Human rights? Ask the Palestinians about that issue, if you want to kick Iran or China about human rights. And don't forget racism or immigrant hate here. We have human rights issues to where we should fix our own situations first, and be restrained criticizing others.

BOTTOM LINE: The Obama - Biden administration had reached an equilibrium with Iran which Trump trampled. Iran has that as a cause to be distrustful now. 

________FURTHER UPDATE________

Neither China, Iran nor Biden wants to fuck with my or your Social Security.

Matt Gaetz does. DeSantis. Know who your enemies are, or get screwed by them, smiling as they have their way. 

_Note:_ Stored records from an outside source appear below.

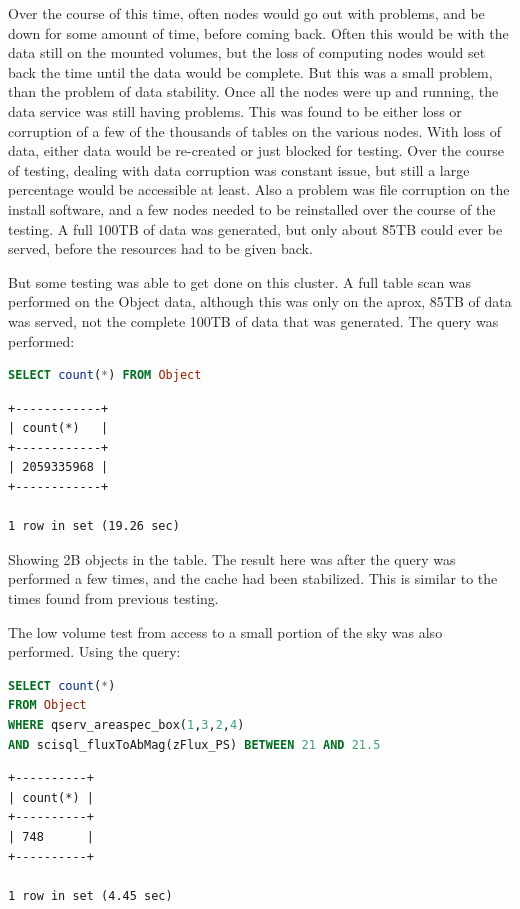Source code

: \documentclass[DM,toc]{lsstdoc}
\begin{document}
Over the course of this time, often nodes would go out with problems,
and be down for some amount of time, before coming back. Often this
would be with the data still on the mounted volumes, but the loss of
computing nodes would set back the time until the data would be
complete. But this was a small problem, than the problem of data
stability. Once all the nodes were up and running, the data service was
still having problems. This was found to be either loss or corruption of
a few of the thousands of tables on the various nodes. With loss of
data, either data would be re-created or just blocked for testing. Over
the course of testing, dealing with data corruption was constant issue,
but still a large percentage would be accessible at least. Also a
problem was file corruption on the install software, and a few nodes
needed to be reinstalled over the course of the testing. A full 100TB of
data was generated, but only about 85TB could ever be served, before the
resources had to be given back.

But some testing was able to get done on this cluster. A full table scan
was performed on the Object data, although this was only on the aprox,
85TB of data was served, not the complete 100TB of data that was
generated. The query was performed:

\begin{lstlisting}[language=SQL]
SELECT count(*) FROM Object
\end{lstlisting}

\begin{verbatim}
+------------+
| count(*)   |
+------------+
| 2059335968 |
+------------+

1 row in set (19.26 sec)
\end{verbatim}

Showing 2B objects in the table. The result here was after the query was
performed a few times, and the cache had been stabilized. This is
similar to the times found from previous testing.

The low volume test from access to a small portion of the sky was also
performed. Using the query:

\begin{lstlisting}[language=SQL]
SELECT count(*)
FROM Object
WHERE qserv_areaspec_box(1,3,2,4)
AND scisql_fluxToAbMag(zFlux_PS) BETWEEN 21 AND 21.5
\end{lstlisting}

\begin{verbatim}
+----------+
| count(*) |
+----------+
| 748      |
+----------+

1 row in set (4.45 sec)
\end{verbatim}
\end{document}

________FURTHER UPDATE________

Without calling Biden a Nevil Chamberlain, Gary implies he is - feckless in Foreign Policy. He dislikes negotiation with Iran, and casts stones.

Buchanan again, Sept. 22, 2023, "Biden Commits US to War for Taiwan." The item is unequivocal. We have interests in Taiwan. TSMC makes all of Nvidia's chips, and is the foundary for other chip designs. We need Taiwan. 

Why exactly Gary wants us to bully Iran, is unclear. It is something which has not worked and likely will not again, and where Reagan, Gary's demi-god, cut the obscene secret Sandinista funding arms to Iran contract. Nobody but Reagan and Bush cut the deal that undercut Carter on the "hostages crisis," but now - no deal  - dealing is verboten. So, Gary, why the hot pants to scrap with Iran, under the continuing leadership which the Gipper serviced?

What's it get you? We took out an Iranian national hero, and they did not over react, so what's the hot button? Why demonize Iran? Religious bias? What?